DATA TO EXAMINE =

##########

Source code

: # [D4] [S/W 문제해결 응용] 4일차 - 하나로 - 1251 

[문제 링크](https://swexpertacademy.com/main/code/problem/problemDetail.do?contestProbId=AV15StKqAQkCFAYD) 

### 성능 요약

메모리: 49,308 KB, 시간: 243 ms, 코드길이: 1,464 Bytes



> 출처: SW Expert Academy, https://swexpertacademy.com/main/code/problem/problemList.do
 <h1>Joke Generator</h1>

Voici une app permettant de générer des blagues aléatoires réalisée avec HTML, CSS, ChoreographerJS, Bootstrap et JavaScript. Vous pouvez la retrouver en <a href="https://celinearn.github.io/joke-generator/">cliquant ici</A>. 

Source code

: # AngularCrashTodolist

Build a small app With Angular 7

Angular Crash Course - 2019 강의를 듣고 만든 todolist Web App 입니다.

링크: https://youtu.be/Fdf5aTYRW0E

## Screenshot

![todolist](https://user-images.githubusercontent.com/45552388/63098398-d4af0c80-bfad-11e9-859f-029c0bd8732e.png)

##########

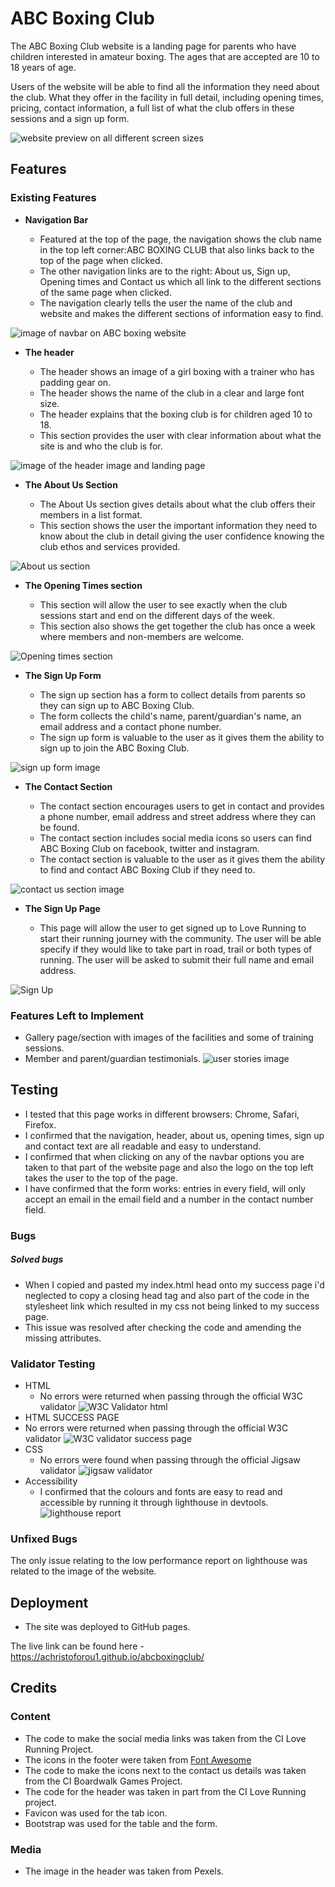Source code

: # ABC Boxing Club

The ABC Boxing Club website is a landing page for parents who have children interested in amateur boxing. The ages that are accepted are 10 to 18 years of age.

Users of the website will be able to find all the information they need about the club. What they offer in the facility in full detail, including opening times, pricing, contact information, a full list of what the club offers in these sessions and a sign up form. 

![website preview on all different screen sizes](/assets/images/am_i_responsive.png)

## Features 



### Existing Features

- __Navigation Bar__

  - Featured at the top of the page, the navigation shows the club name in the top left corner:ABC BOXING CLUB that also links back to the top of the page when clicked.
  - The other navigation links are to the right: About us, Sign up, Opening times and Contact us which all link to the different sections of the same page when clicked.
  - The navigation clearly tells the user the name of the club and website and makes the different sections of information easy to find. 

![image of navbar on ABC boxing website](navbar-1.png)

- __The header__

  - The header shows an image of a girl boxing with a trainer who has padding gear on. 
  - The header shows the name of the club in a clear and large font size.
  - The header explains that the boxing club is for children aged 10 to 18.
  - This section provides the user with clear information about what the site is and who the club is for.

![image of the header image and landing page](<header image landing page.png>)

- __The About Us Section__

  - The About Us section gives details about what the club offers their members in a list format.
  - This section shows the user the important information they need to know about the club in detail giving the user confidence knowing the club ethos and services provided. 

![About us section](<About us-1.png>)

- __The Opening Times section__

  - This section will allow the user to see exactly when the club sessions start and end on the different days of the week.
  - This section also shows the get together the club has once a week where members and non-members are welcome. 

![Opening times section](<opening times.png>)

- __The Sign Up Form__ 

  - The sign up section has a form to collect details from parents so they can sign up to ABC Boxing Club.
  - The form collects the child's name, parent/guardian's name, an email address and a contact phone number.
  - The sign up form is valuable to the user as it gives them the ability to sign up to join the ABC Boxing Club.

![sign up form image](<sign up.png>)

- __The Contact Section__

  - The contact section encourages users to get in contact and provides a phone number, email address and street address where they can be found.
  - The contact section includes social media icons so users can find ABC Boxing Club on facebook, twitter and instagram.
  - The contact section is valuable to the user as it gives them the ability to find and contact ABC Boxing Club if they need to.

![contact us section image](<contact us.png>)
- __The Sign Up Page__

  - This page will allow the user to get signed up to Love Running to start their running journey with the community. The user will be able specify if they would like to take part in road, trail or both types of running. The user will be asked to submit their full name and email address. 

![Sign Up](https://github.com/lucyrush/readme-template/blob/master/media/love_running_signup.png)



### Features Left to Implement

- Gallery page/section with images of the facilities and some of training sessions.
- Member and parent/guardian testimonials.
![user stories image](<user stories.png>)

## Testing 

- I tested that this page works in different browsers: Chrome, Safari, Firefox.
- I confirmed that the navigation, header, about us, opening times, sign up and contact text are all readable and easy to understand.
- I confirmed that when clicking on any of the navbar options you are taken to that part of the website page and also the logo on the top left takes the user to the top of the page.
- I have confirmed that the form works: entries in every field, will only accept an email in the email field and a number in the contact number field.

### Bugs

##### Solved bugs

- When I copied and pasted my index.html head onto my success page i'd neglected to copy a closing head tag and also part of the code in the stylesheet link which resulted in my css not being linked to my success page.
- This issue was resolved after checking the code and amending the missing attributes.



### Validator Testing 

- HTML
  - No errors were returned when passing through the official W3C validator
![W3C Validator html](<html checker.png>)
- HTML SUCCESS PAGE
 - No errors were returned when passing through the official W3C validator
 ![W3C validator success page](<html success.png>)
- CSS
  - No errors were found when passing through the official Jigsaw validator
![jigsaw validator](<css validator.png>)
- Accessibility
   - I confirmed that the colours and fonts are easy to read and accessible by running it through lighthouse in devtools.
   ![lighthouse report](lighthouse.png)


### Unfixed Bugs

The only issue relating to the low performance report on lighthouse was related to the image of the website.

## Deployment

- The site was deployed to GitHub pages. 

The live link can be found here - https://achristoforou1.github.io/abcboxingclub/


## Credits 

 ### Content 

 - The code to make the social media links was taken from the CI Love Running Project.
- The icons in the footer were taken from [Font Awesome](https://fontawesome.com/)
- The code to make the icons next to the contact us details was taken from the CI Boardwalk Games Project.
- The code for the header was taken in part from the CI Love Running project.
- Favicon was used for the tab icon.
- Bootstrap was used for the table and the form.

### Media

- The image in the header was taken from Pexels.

##########

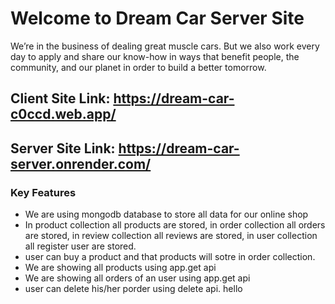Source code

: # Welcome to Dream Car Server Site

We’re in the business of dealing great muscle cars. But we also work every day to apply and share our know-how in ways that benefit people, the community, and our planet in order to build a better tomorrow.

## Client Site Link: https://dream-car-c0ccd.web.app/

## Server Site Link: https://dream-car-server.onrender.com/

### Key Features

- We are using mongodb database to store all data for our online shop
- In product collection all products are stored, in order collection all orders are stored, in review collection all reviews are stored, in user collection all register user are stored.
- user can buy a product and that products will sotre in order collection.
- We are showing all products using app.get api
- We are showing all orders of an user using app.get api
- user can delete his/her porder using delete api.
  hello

##########

INSTRUCTIONS FOR THE TASK =
Across the records above, return every line that contains the word "them".

SOLUTION FOR THIS PROBLEM =
  - The sign up form is valuable to the user as it gives them the ability to sign up to join the ABC Boxing Club.
  - The contact section is valuable to the user as it gives them the ability to find and contact ABC Boxing Club if they need to.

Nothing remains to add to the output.